Your task
Please give back, word for word, only the lines starting at the one containing "Flask (Platz 59)" and ending at the one containing "Aktualisierungen der Bibliotheken." within the material below.

Data excerpts

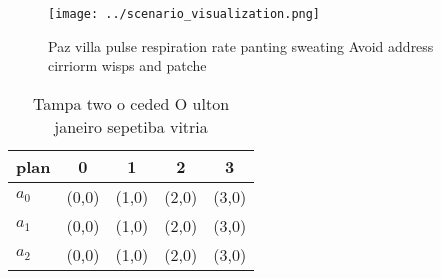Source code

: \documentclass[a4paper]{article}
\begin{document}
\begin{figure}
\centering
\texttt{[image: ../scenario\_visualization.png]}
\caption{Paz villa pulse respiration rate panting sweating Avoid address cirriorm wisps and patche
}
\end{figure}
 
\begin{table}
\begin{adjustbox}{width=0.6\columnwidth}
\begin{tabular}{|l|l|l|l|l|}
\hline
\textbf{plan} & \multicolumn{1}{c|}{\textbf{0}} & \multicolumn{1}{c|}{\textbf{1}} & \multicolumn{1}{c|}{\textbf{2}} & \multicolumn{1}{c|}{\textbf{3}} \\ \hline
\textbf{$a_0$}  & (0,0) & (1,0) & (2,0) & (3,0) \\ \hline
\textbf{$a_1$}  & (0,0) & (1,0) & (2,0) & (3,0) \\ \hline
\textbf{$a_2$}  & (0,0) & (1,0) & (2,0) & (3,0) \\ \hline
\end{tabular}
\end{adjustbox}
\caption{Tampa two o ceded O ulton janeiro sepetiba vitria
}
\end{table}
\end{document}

...

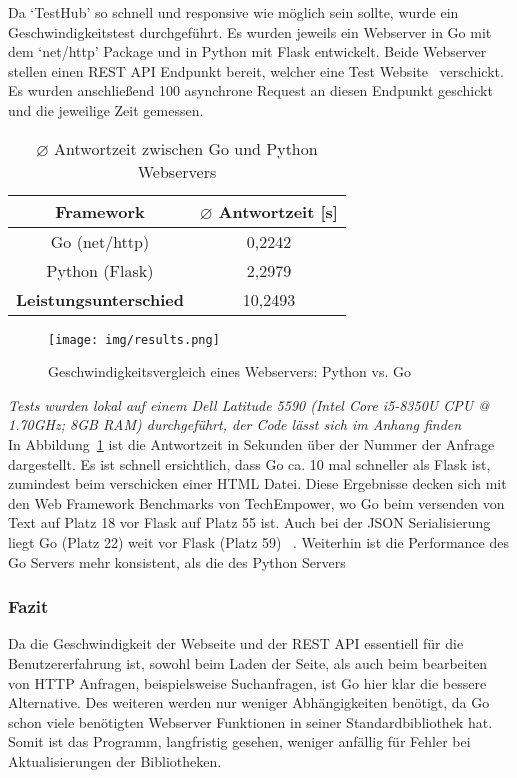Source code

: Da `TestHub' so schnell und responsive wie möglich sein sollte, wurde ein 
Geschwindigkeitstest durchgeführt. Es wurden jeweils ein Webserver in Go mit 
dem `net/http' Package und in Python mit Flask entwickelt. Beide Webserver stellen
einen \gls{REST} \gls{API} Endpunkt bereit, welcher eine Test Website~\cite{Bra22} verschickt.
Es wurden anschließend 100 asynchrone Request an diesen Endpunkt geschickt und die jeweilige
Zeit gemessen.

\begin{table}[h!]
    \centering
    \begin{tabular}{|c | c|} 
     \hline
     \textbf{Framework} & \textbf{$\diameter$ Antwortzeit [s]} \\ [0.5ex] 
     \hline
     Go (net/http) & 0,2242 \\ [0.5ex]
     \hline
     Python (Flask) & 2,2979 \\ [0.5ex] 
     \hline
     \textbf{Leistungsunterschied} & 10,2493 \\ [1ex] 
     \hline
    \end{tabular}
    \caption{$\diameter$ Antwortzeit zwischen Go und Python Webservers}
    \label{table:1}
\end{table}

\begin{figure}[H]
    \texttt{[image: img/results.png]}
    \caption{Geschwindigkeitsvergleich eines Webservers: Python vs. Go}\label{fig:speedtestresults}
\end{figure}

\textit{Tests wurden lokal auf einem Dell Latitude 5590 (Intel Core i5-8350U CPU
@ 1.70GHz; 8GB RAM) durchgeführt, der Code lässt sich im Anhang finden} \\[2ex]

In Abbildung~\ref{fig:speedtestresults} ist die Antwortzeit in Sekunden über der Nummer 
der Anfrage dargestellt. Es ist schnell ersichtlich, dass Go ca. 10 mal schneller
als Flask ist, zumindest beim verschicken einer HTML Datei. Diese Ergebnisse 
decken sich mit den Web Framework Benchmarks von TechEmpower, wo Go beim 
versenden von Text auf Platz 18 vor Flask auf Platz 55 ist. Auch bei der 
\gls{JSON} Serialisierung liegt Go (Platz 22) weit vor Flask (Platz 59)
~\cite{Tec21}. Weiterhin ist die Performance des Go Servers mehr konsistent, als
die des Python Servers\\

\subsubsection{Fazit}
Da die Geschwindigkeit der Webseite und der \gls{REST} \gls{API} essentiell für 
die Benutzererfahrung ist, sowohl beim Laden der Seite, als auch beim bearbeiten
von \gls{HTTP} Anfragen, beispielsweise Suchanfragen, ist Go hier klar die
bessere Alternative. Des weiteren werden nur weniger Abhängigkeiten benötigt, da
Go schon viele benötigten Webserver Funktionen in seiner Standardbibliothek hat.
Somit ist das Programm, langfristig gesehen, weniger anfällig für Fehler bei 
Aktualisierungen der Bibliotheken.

Answer box
\gls{JSON} Serialisierung liegt Go (Platz 22) weit vor Flask (Platz 59)
~\cite{Tec21}. Weiterhin ist die Performance des Go Servers mehr konsistent, als
die des Python Servers\\

\subsubsection{Fazit}
Da die Geschwindigkeit der Webseite und der \gls{REST} \gls{API} essentiell für 
die Benutzererfahrung ist, sowohl beim Laden der Seite, als auch beim bearbeiten
von \gls{HTTP} Anfragen, beispielsweise Suchanfragen, ist Go hier klar die
bessere Alternative. Des weiteren werden nur weniger Abhängigkeiten benötigt, da
Go schon viele benötigten Webserver Funktionen in seiner Standardbibliothek hat.
Somit ist das Programm, langfristig gesehen, weniger anfällig für Fehler bei 
Aktualisierungen der Bibliotheken.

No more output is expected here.